Une si longue lettre, Mariama Bâ, Ed. Le serpent à plumes, 2001 (Les nouvelles éditions africaines du Sénégal, 1979)....

Modou, le mari de Ramatoulaye Bâ vient de mourir. Quelques années auparavant, après vingt-cinq ans de mariage et douze enfants, il avait pris une seconde épouse de l’âge de sa fille aînée, délaissant Ramatoulaye et ses enfants. C’est cela que raconte Ramatoulaye dans cette longue lettre à son amie Aïssatou, partie du pays lorsque son mari avait fait la même chose. Mais dans cette lettre, il est aussi question de la condition des femmes au Sénégal, des mariages forcés, de leur absence de droits

L’an dernier, en classe de seconde, mon fils a étudié ce livre. Je lui avais dit que je le lirai et puis, les autres livres venant, j’ai reculé et oublié. Et puis, cette année (bon en fait, techniquement, ce sera l’an prochain, puisqu’en janvier) pour la prochaine rencontre du club de lecture de la bibliothèque, le thème est les auteures africaines, et cette longue lettre est dans la liste. Ni une ni deux, je fonce dans la chambre du fiston et je lui pique son bouquin dans lequel je me plonge. Un peu laborieux au départ, j’avoue n’avoir commencé à aimer qu’au bout d’un certain nombre de pages et que d’autres ont été survolées. Mais malgré cela, c’est un livre fort qui va droit au but et dit clairement l’absence de droits des femmes, leur obligation de se soumettre à l’autorité masculine, leur mise à l’écart lorsqu’elles osent dire non, les mariages forcés, la polygamie. Certaines, de la génération de Ramatoulaye, se rebellent, "Car, premières pionnières de la promotion de la femme africaine, nous étions peu nombreuses. Des hommes nous taxaient d’écervelées. D’autres nous désignaient comme des diablesses. Mais beaucoup voulaient nous posséder. Combien de rêves avions-nous alimentés désespérément, qui auraient pu se concrétiser en bonheur durable et que nous avons déçus pour en embrasser d’autres qui ont piteusement éclaté comme bulles de savon, nous laissant la main vide ?" (p.36)

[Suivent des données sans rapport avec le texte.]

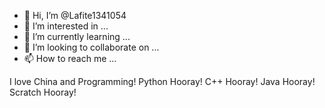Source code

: - 👋 Hi, I’m @Lafite1341054
- 👀 I’m interested in ...
- 🌱 I’m currently learning ...
- 💞️ I’m looking to collaborate on ...
- 📫 How to reach me ...

<!---
Lafite1341054/Lafite1341054 is a ✨ special ✨ repository because its `README.md` (this file) appears on your GitHub profile.
You can click the Preview link to take a look at your changes.
--->

I love China and Programming!
Python Hooray!
C++ Hooray!
Java Hooray!
Scratch Hooray!
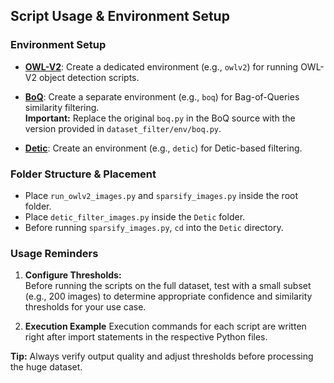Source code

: ## Script Usage & Environment Setup

### Environment Setup

- [**OWL-V2**](https://huggingface.co/docs/transformers/model_doc/owlv2): Create a dedicated environment (e.g., `owlv2`) for running OWL-V2 object detection scripts.  

- [**BoQ**](https://github.com/amaralibey/Bag-of-Queries): Create a separate environment (e.g., `boq`) for Bag-of-Queries similarity filtering.  
  **Important:** Replace the original `boq.py` in the BoQ source with the version provided in `dataset_filter/env/boq.py`.
- [**Detic**](https://github.com/facebookresearch/Detic): Create an environment (e.g., `detic`) for Detic-based filtering.

### Folder Structure & Placement

- Place `run_owlv2_images.py` and `sparsify_images.py` inside the root folder.
- Place `detic_filter_images.py` inside the `Detic` folder.
- Before running `sparsify_images.py`, `cd` into the `Detic` directory.

### Usage Reminders

1. **Configure Thresholds:**  
   Before running the scripts on the full dataset, test with a small subset (e.g., 200 images) to determine appropriate confidence and similarity thresholds for your use case.

2. **Execution Example**
   Execution commands for each script are written right after import statements in the respective Python files.

**Tip:** Always verify output quality and adjust thresholds before processing the huge dataset.
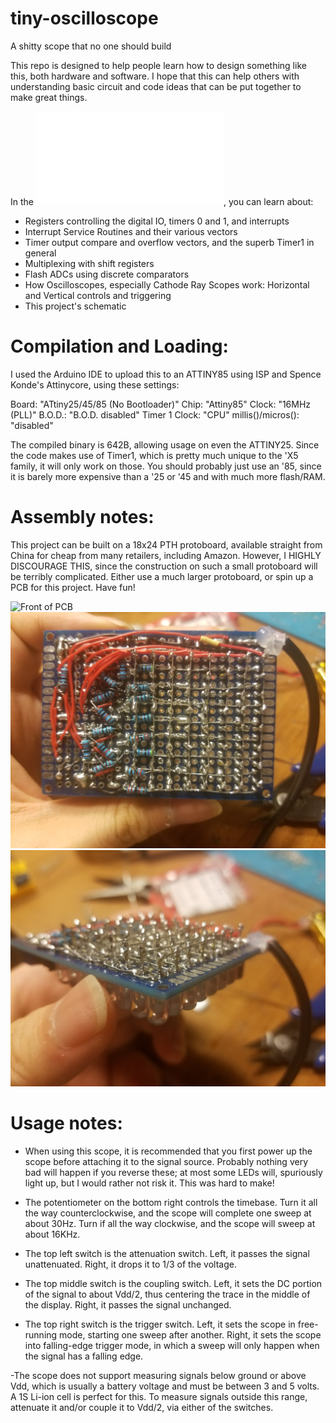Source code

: # tiny-oscilloscope
A shitty scope that no one should build

This repo is designed to help people learn how to design something 
like this, both hardware and software. I hope that this can help others
with understanding basic circuit and code ideas that can be put together 
to make great things.

In the ![design notes document](/design.md), you can learn about:
- Registers controlling the digital IO, timers 0 and 1, and interrupts
- Interrupt Service Routines and their various vectors
- Timer output compare and overflow vectors, and the superb Timer1 in general
- Multiplexing with shift registers
- Flash ADCs using discrete comparators
- How Oscilloscopes, especially Cathode Ray Scopes work: Horizontal and Vertical controls and triggering
- This project's schematic

# Compilation and Loading:

I used the Arduino IDE to upload this to an ATTINY85 using ISP and
Spence Konde's Attinycore, using these settings:

Board: "ATtiny25/45/85 (No Bootloader)"
Chip: "Attiny85"
Clock: "16MHz (PLL)"
B.O.D.: "B.O.D. disabled"
Timer 1 Clock: "CPU"
millis()/micros(): "disabled"

The compiled binary is 642B, allowing usage on even the ATTINY25. Since the 
code makes use of Timer1, which is pretty much unique to the 'X5 family, 
it will only work on those. You should probably just use an '85, since it is 
barely more expensive than a '25 or '45 and with much more flash/RAM.

# Assembly notes:

This project can be built on a 18x24 PTH protoboard, available straight
from China for cheap from many retailers, including Amazon. However, I HIGHLY
DISCOURAGE THIS, since the construction on such a small protoboard will be 
terribly complicated. Either use a much larger protoboard, or spin up a PCB for
this project. Have fun!

![Front of PCB](assets/front.png)
![Back of PCB](assets/back.jpg)
![Back of PCB, diagonal view](assets/grid.jpg)

# Usage notes:

- When using this scope, it is recommended that you first power up the scope 
before attaching it to the signal source. Probably nothing very bad will happen
if you reverse these; at most some LEDs will, spuriously light up, but I would 
rather not risk it. This was hard to make!

- The potentiometer on the bottom right controls the timebase. Turn it all the
way counterclockwise, and the scope will complete one sweep at about 30Hz. Turn
if all the way clockwise, and the scope will sweep at about 16KHz. 

- The top left switch is the attenuation switch. Left, it passes the signal 
unattenuated. Right, it drops it to 1/3 of the voltage.

- The top middle switch is the coupling switch. Left, it sets the DC portion of 
the signal to about Vdd/2, thus centering the trace in the middle of the display.
Right, it passes the signal unchanged.

- The top right switch is the trigger switch. Left, it sets the scope in free-
running mode, starting one sweep after another. Right, it sets the scope into
falling-edge trigger mode, in which a sweep will only happen when the signal 
has a falling edge.

-The scope does not support measuring signals below ground or above Vdd, which is 
usually a battery voltage and must be between 3 and 5 volts. A 1S Li-ion cell is 
perfect for this. To measure signals outside this range, attenuate it and/or 
couple it to Vdd/2, via either of the switches. 
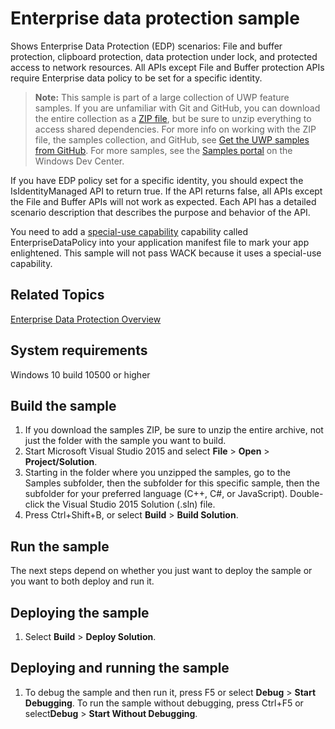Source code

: <!---
  category: IdentitySecurityAndEncryption
  samplefwlink: http://go.microsoft.com/fwlink/p/?LinkId=620031
--->

# Enterprise data protection sample

Shows Enterprise Data Protection (EDP) scenarios: File and buffer protection, clipboard protection,
data protection under lock, and protected access to network resources.
All APIs except File and Buffer protection APIs require Enterprise data policy to be set for a specific identity.

> **Note:** This sample is part of a large collection of UWP feature samples. 
> If you are unfamiliar with Git and GitHub, you can download the entire collection as a 
> [ZIP file](https://github.com/Microsoft/Windows-universal-samples/archive/master.zip), but be 
> sure to unzip everything to access shared dependencies. For more info on working with the ZIP file, 
> the samples collection, and GitHub, see [Get the UWP samples from GitHub](https://aka.ms/ovu2uq). 
> For more samples, see the [Samples portal](https://aka.ms/winsamples) on the Windows Dev Center. 

If you have EDP policy set for a specific identity, you should expect the IsIdentityManaged API to return true. If the API returns false, all APIs except the File and Buffer APIs will not work as expected. Each API has a detailed scenario description that describes the purpose and behavior of the API.

You need to add a [special-use capability](https://msdn.microsoft.com/library/windows/apps/mt270968#special_and_restricted_capabilities)
capability called EnterpriseDataPolicy into your application manifest file to mark your app enlightened.
This sample will not pass WACK because it uses a special-use capability.

## Related Topics

[Enterprise Data Protection Overview](https://msdn.microsoft.com/library/Dn985838.aspx)  

## System requirements

Windows 10 build 10500 or higher

## Build the sample

1. If you download the samples ZIP, be sure to unzip the entire archive, not just the folder with the sample you want to build. 
2. Start Microsoft Visual Studio 2015 and select **File** \> **Open** \> **Project/Solution**.
3. Starting in the folder where you unzipped the samples, go to the Samples subfolder, then the subfolder for this specific sample, then the subfolder for your preferred language (C++, C#, or JavaScript). Double-click the Visual Studio 2015 Solution (.sln) file.
4. Press Ctrl+Shift+B, or select **Build** \> **Build Solution**.

## Run the sample

The next steps depend on whether you just want to deploy the sample or you want to both deploy and run it.

## Deploying the sample

1.  Select **Build** \> **Deploy Solution**.

## Deploying and running the sample

1.  To debug the sample and then run it, press F5 or select **Debug** \> **Start Debugging**. To run the sample without debugging, press Ctrl+F5 or select**Debug** \> **Start Without Debugging**.

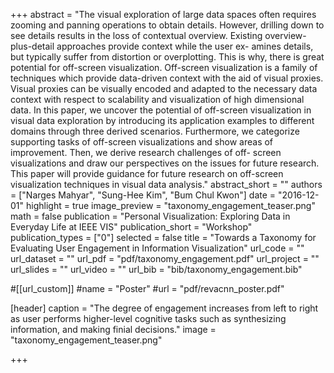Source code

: +++
abstract = "The visual exploration of large data spaces often requires zooming and panning operations to obtain details. However, drilling down to see details results in the loss of contextual overview. Existing overview-plus-detail approaches provide context while the user ex- amines details, but typically suffer from distortion or overplotting. This is why, there is great potential for off-screen visualization. Off-screen visualization is a family of techniques which provide data-driven context with the aid of visual proxies. Visual proxies can be visually encoded and adapted to the necessary data context with respect to scalability and visualization of high dimensional data. In this paper, we uncover the potential of off-screen visualization in visual data exploration by introducing its application examples to different domains through three derived scenarios. Furthermore, we categorize supporting tasks of off-screen visualizations and show areas of improvement. Then, we derive research challenges of off- screen visualizations and draw our perspectives on the issues for future research. This paper will provide guidance for future research on off-screen visualization techniques in visual data analysis."
abstract_short = ""
authors = ["Narges Mahyar", "Sung-Hee Kim", "Bum Chul Kwon"]
date = "2016-12-01"
highlight = true
image_preview = "taxonomy_engagement_teaser.png"
math = false
publication = "Personal Visualization: Exploring Data in Everyday Life at IEEE VIS"
publication_short = "Workshop"
publication_types = ["0"]
selected = false
title = "Towards a Taxonomy for Evaluating User Engagement in Information Visualization"
url_code = ""
url_dataset = ""
url_pdf = "pdf/taxonomy_engagement.pdf"
url_project = ""
url_slides = ""
url_video = ""
url_bib = "bib/taxonomy_engagement.bib"

#[[url_custom]]
#name = "Poster"
#url = "pdf/revacnn_poster.pdf"

[header]
  caption = "The degree of engagement increases from left to right as user performs higher-level cognitive tasks such as synthesizing information, and making finial decisions."
  image = "taxonomy_engagement_teaser.png"

+++

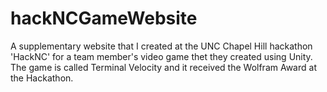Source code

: # hackNCGameWebsite
A supplementary website that I created at the UNC Chapel Hill hackathon 'HackNC' for a team member's video game thet they created using Unity. The game is called Terminal Velocity and it received the Wolfram Award at the Hackathon. 
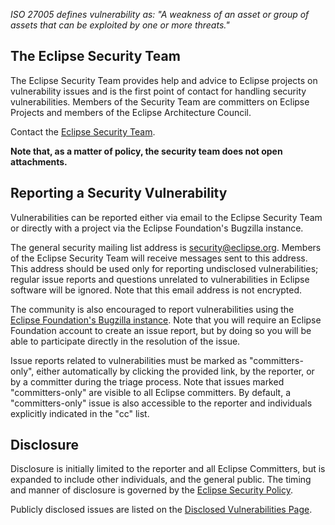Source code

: <!--- https://www.eclipse.org/security/ --->
_ISO 27005 defines vulnerability as:
 "A weakness of an asset or group of assets that can be exploited by one or more threats."_

## The Eclipse Security Team

The Eclipse Security Team provides help and advice to Eclipse projects
on vulnerability issues and is the first point of contact
for handling security vulnerabilities.
Members of the Security Team are committers on Eclipse Projects
and members of the Eclipse Architecture Council.

Contact the [Eclipse Security Team](mailto:security@eclipse.org).

**Note that, as a matter of policy, the security team does not open attachments.**

## Reporting a Security Vulnerability

Vulnerabilities can be reported either via email to the Eclipse Security Team
or directly with a project via the Eclipse Foundation's Bugzilla instance.

The general security mailing list address is security@eclipse.org.
Members of the Eclipse Security Team will receive messages sent to this address.
This address should be used only for reporting undisclosed vulnerabilities;
regular issue reports and questions unrelated to vulnerabilities in Eclipse software
will be ignored.
Note that this email address is not encrypted.

The community is also encouraged to report vulnerabilities using the
[Eclipse Foundation's Bugzilla instance](https://bugs.eclipse.org/bugs/enter_bug.cgi?product=Community&component=Vulnerability%20Reports&keywords=security&groups=Security_Advisories).
Note that you will require an Eclipse Foundation account to create an issue report,
but by doing so you will be able to participate directly in the resolution of the issue.

Issue reports related to vulnerabilities must be marked as "committers-only",
either automatically by clicking the provided link, by the reporter,
or by a committer during the triage process.
Note that issues marked "committers-only" are visible to all Eclipse committers.
By default, a "committers-only" issue is also accessible to the reporter
and individuals explicitly indicated in the "cc" list.

## Disclosure

Disclosure is initially limited to the reporter and all Eclipse Committers,
but is expanded to include other individuals, and the general public.
The timing and manner of disclosure is governed by the
[Eclipse Security Policy](https://www.eclipse.org/security/policy.php).

Publicly disclosed issues are listed on the
[Disclosed Vulnerabilities Page](https://www.eclipse.org/security/known.php).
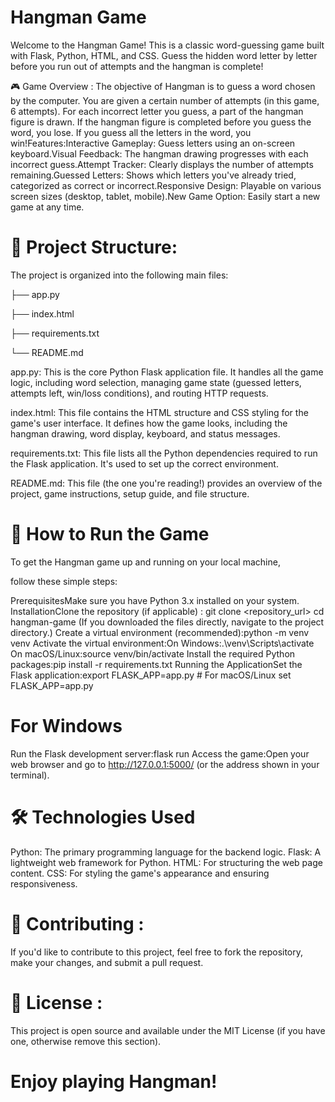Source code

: # Hangman Game
Welcome to the Hangman Game! This is a classic word-guessing game built with Flask, Python, HTML, and CSS. Guess the hidden word letter by letter before you run out of attempts and the hangman is complete!

🎮 Game Overview : 
The objective of Hangman is to guess a word chosen by the computer. You are given a certain number of attempts (in this game, 6 attempts). For each incorrect letter you guess, a part of the hangman figure is drawn. If the hangman figure is completed before you guess the word, you lose. If you guess all the letters in the word, you win!Features:Interactive Gameplay: Guess letters using an on-screen keyboard.Visual Feedback: The hangman drawing progresses with each incorrect guess.Attempt Tracker: Clearly displays the number of attempts remaining.Guessed Letters: Shows which letters you've already tried, categorized as correct or incorrect.Responsive Design: Playable on various screen sizes (desktop, tablet, mobile).New Game Option: Easily start a new game at any time.

# 📁 Project Structure: 
The project is organized into the following main files:

├── app.py

├── index.html

├── requirements.txt

└── README.md

app.py: This is the core Python Flask application file. It handles all the game logic, including word selection, managing game state (guessed letters, attempts left, win/loss conditions), and routing HTTP requests.

index.html: This file contains the HTML structure and CSS styling for the game's user interface. It defines how the game looks, including the hangman drawing, word display, keyboard, and status messages.

requirements.txt: This file lists all the Python dependencies required to run the Flask application. It's used to set up the correct environment.

README.md: This file (the one you're reading!) provides an overview of the project, game instructions, setup guide, and file structure.

# 🚀 How to Run the Game
To get the Hangman game up and running on your local machine, 

follow these simple steps:

PrerequisitesMake sure you have Python 3.x installed on your system.
InstallationClone the repository (if applicable) : git clone <repository_url>
cd hangman-game
(If you downloaded the files directly,
navigate to the project directory.)
Create a virtual environment (recommended):python -m venv venv
Activate the virtual environment:On Windows:.\venv\Scripts\activate
On macOS/Linux:source venv/bin/activate
Install the required Python packages:pip install -r requirements.txt
Running the ApplicationSet the Flask application:export FLASK_APP=app.py  # For macOS/Linux
set FLASK_APP=app.py     

# For Windows
Run the Flask development server:flask run
Access the game:Open your web browser and go to http://127.0.0.1:5000/ (or the address shown in your terminal).

# 🛠️ Technologies Used
Python: The primary programming language for the backend logic.
Flask: A lightweight web framework for Python.
HTML: For structuring the web page content.
CSS: For styling the game's appearance and ensuring responsiveness.

# 🤝 Contributing : 
If you'd like to contribute to this project, feel free to fork the repository, make your changes, and submit a pull request.

# 📄 License : 
This project is open source and available under the MIT License (if you have one, otherwise remove this section).

# Enjoy playing Hangman!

Cette lettre fait aussi le point sur les différentes classes sociales, sur ce que sont prêtes à faire certaines femmes pour monter dans la société : véritablement vendre leurs filles à des hommes plus âgés et riches bénéficiant d’une position sociale enviable, elles deviendront des co-épouses, leurs mères accédant ainsi à une vie plus facile : maison, nourriture, argent, … Elles joueront leurs cartes au détriment de celles de leurs filles (elles pensent à elles bien sûr, arrangent leurs mariages pour leur bien, pour qu’elles aient une vie moins difficile que les leurs). Les premières épouses acceptent, contraintes, la concurrence, se consolant comme elles peuvent : "Je me disais ce que disent toutes les femmes trompées : si Modou était du lait, c’est moi qui ai eu toute la crème. Ce qui restait, bah ! de l’eau avec une vague odeur de lait." (p. 78). Lorsque Ramatoulaye se retrouve veuve, elle est, malgré ses cinquante ans, ses nombreuses grossesses qui l’ont déformée, la cible d’attentions masculines dues plutôt à son rang et à l’argent que son mari lui a laissé. Elle refuse toute demande : "Je survivais. Je me débarrassais de ma timidité  pour affronter seule les salles de cinéma ; je m’asseyais à ma place, avec de moins en moins de gêne, au fil des mois. On dévisageait la femme mûre sans compagnon. Je feignais l’indifférence, alors que la colère martelait mes nerfs et que mes larmes retenues embuaient mes yeux. Je mesurais aux regards étonnés, la minceur de la liberté accordée à la femme." (p. 99)

Écrites en 1979 certaines pages sont encore criantes d'actualité en Afrique sûrement (je ne suis point spécialiste de ce continent, mais j'imagine que les femmes ont encore du boulot pour atteindre l'égalité des droits) mais aussi chez nous où les écarts de salaires perdurent, les tâches ménagères ne sont pas équitablement partagées (chez moi non plus, c'est moi qui m'y colle !), etc., etc., je vous la fais courte. Un paragraphe pourrait expliquer le manque d'engagement des femmes en politique (avis que je partage entièrement) : "Je ne veux pas faire de politique, non que le sort de mon pays et surtout le sort de la femme ne m'intéressent. Mais à regarder les tiraillements stériles au sein d'un même parti, à regarder l'appétit de pouvoir des hommes, je préfère m'abstenir." (p. 137)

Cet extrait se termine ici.